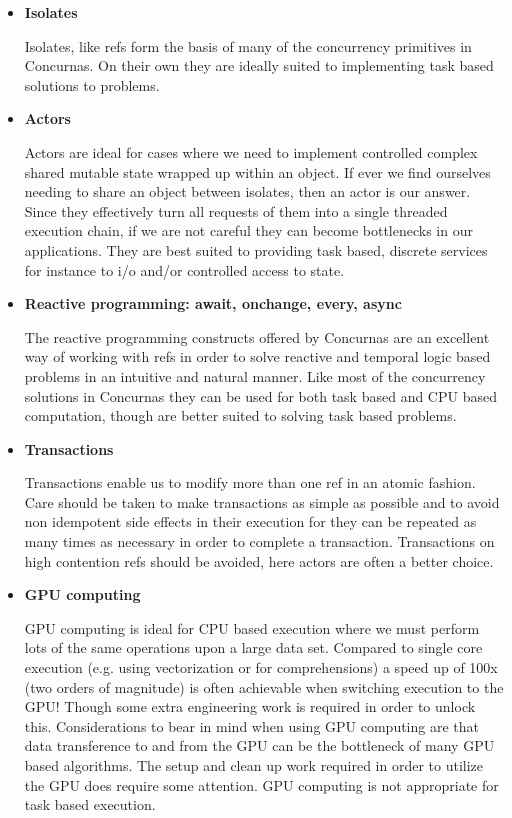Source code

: \documentclass[conc-doc]{subfiles}
\begin{document}
\begin{itemize}
	\item \textbf{Isolates}
	
		Isolates, like refs form the basis of many of the concurrency primitives in Concurnas. On their own they are ideally suited to implementing task based solutions to problems.	
				
	\item \textbf{Actors}
	
		Actors are ideal for cases where we need to implement controlled complex shared mutable state wrapped up within an object. If ever we find ourselves needing to share an object between isolates, then an actor is our answer. Since they effectively turn all requests of them into a single threaded execution chain, if we are not careful they can become bottlenecks in our applications. They are best suited to providing task based, discrete services for instance to i/o and/or controlled access to state.
		
	\item \textbf{Reactive programming: await, onchange, every, async}
	
		The reactive programming constructs offered by Concurnas are an excellent way of working with refs in order to solve reactive and temporal logic based problems in an intuitive and natural manner. Like most of the concurrency solutions in Concurnas they can be used for both task based and CPU based computation, though are better suited to solving task based problems.		
		
	\item \textbf{Transactions}

		Transactions enable us to modify more than one ref in an atomic fashion. Care should be taken to make transactions as simple as possible and to avoid non idempotent side effects in their execution for they can be repeated as many times as necessary in order to complete a transaction. Transactions on high contention refs should be avoided, here actors are often a better choice.
		
	\item \textbf{GPU computing}
	
		GPU computing is ideal for CPU based execution where we must perform lots of the same operations upon a large data set. Compared to single core execution (e.g. using vectorization or for comprehensions) a speed up of 100x (two orders of magnitude) is often achievable when switching execution to the GPU! Though some extra engineering work is required in order to unlock this. Considerations to bear in mind when using GPU computing are that data transference to and from the GPU can be the bottleneck of many GPU based algorithms. The setup and clean up work required in order to utilize the GPU does require some attention. GPU computing is not appropriate for task based execution.
		

\end{itemize}
\end{document}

-------------------------

EXERCISE DIRECTIONS: Could you copy each line above exactly as written, minus any pictures?

ANSWER FOR THE TASK:
Source code

: \documentclass[conc-doc]{subfiles}
\begin{document}
\begin{itemize}
	\item \textbf{Isolates}
	
		Isolates, like refs form the basis of many of the concurrency primitives in Concurnas. On their own they are ideally suited to implementing task based solutions to problems.	
				
	\item \textbf{Actors}
	
		Actors are ideal for cases where we need to implement controlled complex shared mutable state wrapped up within an object. If ever we find ourselves needing to share an object between isolates, then an actor is our answer. Since they effectively turn all requests of them into a single threaded execution chain, if we are not careful they can become bottlenecks in our applications. They are best suited to providing task based, discrete services for instance to i/o and/or controlled access to state.
		
	\item \textbf{Reactive programming: await, onchange, every, async}
	
		The reactive programming constructs offered by Concurnas are an excellent way of working with refs in order to solve reactive and temporal logic based problems in an intuitive and natural manner. Like most of the concurrency solutions in Concurnas they can be used for both task based and CPU based computation, though are better suited to solving task based problems.		
		
	\item \textbf{Transactions}

		Transactions enable us to modify more than one ref in an atomic fashion. Care should be taken to make transactions as simple as possible and to avoid non idempotent side effects in their execution for they can be repeated as many times as necessary in order to complete a transaction. Transactions on high contention refs should be avoided, here actors are often a better choice.
		
	\item \textbf{GPU computing}
	
		GPU computing is ideal for CPU based execution where we must perform lots of the same operations upon a large data set. Compared to single core execution (e.g. using vectorization or for comprehensions) a speed up of 100x (two orders of magnitude) is often achievable when switching execution to the GPU! Though some extra engineering work is required in order to unlock this. Considerations to bear in mind when using GPU computing are that data transference to and from the GPU can be the bottleneck of many GPU based algorithms. The setup and clean up work required in order to utilize the GPU does require some attention. GPU computing is not appropriate for task based execution.
		

\end{itemize}
\end{document}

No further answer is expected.